▸ **INPUT RECORDS**:
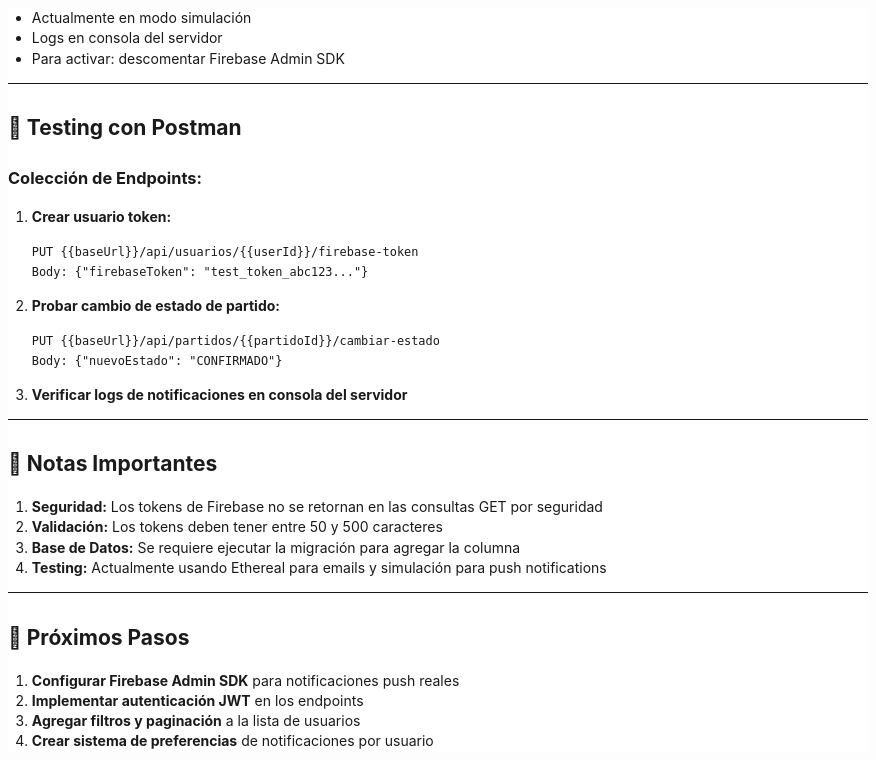 - Actualmente en modo simulación
- Logs en consola del servidor
- Para activar: descomentar Firebase Admin SDK

---

## 🧪 **Testing con Postman**

### **Colección de Endpoints:**

1. **Crear usuario token:**

   ```
   PUT {{baseUrl}}/api/usuarios/{{userId}}/firebase-token
   Body: {"firebaseToken": "test_token_abc123..."}
   ```

2. **Probar cambio de estado de partido:**

   ```
   PUT {{baseUrl}}/api/partidos/{{partidoId}}/cambiar-estado
   Body: {"nuevoEstado": "CONFIRMADO"}
   ```

3. **Verificar logs de notificaciones en consola del servidor**

---

## 📝 **Notas Importantes**

1. **Seguridad:** Los tokens de Firebase no se retornan en las consultas GET por seguridad
2. **Validación:** Los tokens deben tener entre 50 y 500 caracteres
3. **Base de Datos:** Se requiere ejecutar la migración para agregar la columna
4. **Testing:** Actualmente usando Ethereal para emails y simulación para push notifications

---

## 🚀 **Próximos Pasos**

1. **Configurar Firebase Admin SDK** para notificaciones push reales
2. **Implementar autenticación JWT** en los endpoints
3. **Agregar filtros y paginación** a la lista de usuarios
4. **Crear sistema de preferencias** de notificaciones por usuario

▸ **PROBLEM REQUIREMENTS**: Each entry is to be returned precisely as it appears, but the pictures are to be dropped.

▸ **THE COMPLETED TASK**:
 - Actualmente en modo simulación
- Logs en consola del servidor
- Para activar: descomentar Firebase Admin SDK

---

## 🧪 **Testing con Postman**

### **Colección de Endpoints:**

1. **Crear usuario token:**

   ```
   PUT {{baseUrl}}/api/usuarios/{{userId}}/firebase-token
   Body: {"firebaseToken": "test_token_abc123..."}
   ```

2. **Probar cambio de estado de partido:**

   ```
   PUT {{baseUrl}}/api/partidos/{{partidoId}}/cambiar-estado
   Body: {"nuevoEstado": "CONFIRMADO"}
   ```

3. **Verificar logs de notificaciones en consola del servidor**

---

## 📝 **Notas Importantes**

1. **Seguridad:** Los tokens de Firebase no se retornan en las consultas GET por seguridad
2. **Validación:** Los tokens deben tener entre 50 y 500 caracteres
3. **Base de Datos:** Se requiere ejecutar la migración para agregar la columna
4. **Testing:** Actualmente usando Ethereal para emails y simulación para push notifications

---

## 🚀 **Próximos Pasos**

1. **Configurar Firebase Admin SDK** para notificaciones push reales
2. **Implementar autenticación JWT** en los endpoints
3. **Agregar filtros y paginación** a la lista de usuarios
4. **Crear sistema de preferencias** de notificaciones por usuario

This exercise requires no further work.